§ WHAT THIS TASK INVOLVES
Identify, in the records below, every line where the string "hypertarget" appears, and copy each such line.

§ MATERIAL SUPPLIED
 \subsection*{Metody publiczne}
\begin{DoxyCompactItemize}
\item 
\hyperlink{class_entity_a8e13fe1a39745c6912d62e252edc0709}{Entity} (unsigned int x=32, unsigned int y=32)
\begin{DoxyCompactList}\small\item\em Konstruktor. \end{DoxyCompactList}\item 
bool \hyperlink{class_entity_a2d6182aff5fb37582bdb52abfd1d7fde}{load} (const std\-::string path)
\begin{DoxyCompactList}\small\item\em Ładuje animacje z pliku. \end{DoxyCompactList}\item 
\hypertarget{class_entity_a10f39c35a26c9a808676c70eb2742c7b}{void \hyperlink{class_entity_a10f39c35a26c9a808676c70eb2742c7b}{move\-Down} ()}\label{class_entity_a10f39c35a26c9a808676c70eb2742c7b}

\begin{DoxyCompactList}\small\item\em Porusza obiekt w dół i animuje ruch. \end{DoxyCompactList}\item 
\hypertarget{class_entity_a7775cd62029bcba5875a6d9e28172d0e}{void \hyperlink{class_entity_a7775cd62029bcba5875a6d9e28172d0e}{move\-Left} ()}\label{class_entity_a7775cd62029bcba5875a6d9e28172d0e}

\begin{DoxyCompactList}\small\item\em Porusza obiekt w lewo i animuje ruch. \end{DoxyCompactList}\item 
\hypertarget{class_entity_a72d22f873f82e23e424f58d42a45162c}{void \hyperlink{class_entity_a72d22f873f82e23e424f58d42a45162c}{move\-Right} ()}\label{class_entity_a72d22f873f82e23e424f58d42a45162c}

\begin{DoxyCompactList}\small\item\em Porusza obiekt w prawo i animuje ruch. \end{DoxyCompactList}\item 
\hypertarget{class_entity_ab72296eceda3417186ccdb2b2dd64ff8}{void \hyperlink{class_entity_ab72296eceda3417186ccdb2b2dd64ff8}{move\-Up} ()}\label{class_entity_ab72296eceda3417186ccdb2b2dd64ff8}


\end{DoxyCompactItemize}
==
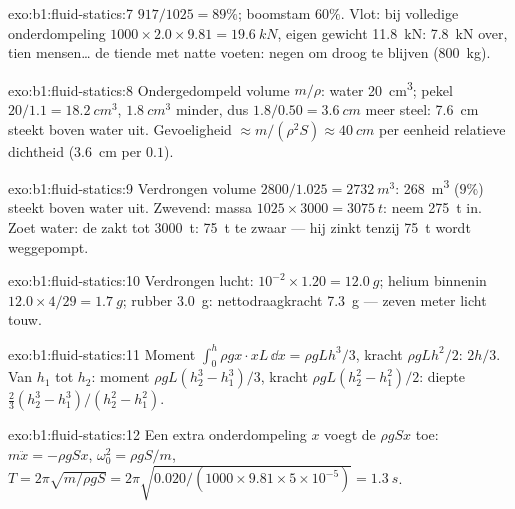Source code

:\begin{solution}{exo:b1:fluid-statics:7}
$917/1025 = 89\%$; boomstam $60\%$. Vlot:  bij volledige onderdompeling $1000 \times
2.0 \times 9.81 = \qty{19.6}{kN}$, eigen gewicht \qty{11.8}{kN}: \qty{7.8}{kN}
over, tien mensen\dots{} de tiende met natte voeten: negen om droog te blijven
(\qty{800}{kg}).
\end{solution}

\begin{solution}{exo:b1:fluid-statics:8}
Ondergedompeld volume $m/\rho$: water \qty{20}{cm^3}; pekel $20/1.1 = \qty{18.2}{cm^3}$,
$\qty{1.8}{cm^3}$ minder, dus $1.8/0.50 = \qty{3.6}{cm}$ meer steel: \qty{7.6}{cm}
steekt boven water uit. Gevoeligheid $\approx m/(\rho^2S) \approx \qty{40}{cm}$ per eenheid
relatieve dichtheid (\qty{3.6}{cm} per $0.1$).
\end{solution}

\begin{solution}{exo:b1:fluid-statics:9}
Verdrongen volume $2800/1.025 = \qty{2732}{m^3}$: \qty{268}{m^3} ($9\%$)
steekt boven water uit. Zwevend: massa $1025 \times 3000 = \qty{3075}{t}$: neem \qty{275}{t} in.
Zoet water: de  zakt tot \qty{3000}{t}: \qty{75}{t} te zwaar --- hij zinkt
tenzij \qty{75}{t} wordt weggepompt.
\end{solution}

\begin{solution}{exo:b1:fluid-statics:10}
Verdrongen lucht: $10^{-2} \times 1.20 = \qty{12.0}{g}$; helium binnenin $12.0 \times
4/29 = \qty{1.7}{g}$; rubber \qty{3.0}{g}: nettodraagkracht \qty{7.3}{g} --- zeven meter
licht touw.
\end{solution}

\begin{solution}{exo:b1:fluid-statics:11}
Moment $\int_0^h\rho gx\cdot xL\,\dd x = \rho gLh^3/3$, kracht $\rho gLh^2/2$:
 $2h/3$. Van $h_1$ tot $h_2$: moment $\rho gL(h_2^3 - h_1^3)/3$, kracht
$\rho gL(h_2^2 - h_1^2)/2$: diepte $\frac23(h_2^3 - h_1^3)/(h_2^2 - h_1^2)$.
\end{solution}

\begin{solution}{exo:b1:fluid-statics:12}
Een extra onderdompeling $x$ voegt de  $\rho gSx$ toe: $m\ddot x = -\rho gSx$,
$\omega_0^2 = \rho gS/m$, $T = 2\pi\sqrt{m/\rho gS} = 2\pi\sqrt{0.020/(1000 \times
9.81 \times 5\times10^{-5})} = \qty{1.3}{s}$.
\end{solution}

§ WRITTEN SOLUTION
\hypertarget{class_entity_a10f39c35a26c9a808676c70eb2742c7b}{void \hyperlink{class_entity_a10f39c35a26c9a808676c70eb2742c7b}{move\-Down} ()}\label{class_entity_a10f39c35a26c9a808676c70eb2742c7b}
\hypertarget{class_entity_a7775cd62029bcba5875a6d9e28172d0e}{void \hyperlink{class_entity_a7775cd62029bcba5875a6d9e28172d0e}{move\-Left} ()}\label{class_entity_a7775cd62029bcba5875a6d9e28172d0e}
\hypertarget{class_entity_a72d22f873f82e23e424f58d42a45162c}{void \hyperlink{class_entity_a72d22f873f82e23e424f58d42a45162c}{move\-Right} ()}\label{class_entity_a72d22f873f82e23e424f58d42a45162c}
\hypertarget{class_entity_ab72296eceda3417186ccdb2b2dd64ff8}{void \hyperlink{class_entity_ab72296eceda3417186ccdb2b2dd64ff8}{move\-Up} ()}\label{class_entity_ab72296eceda3417186ccdb2b2dd64ff8}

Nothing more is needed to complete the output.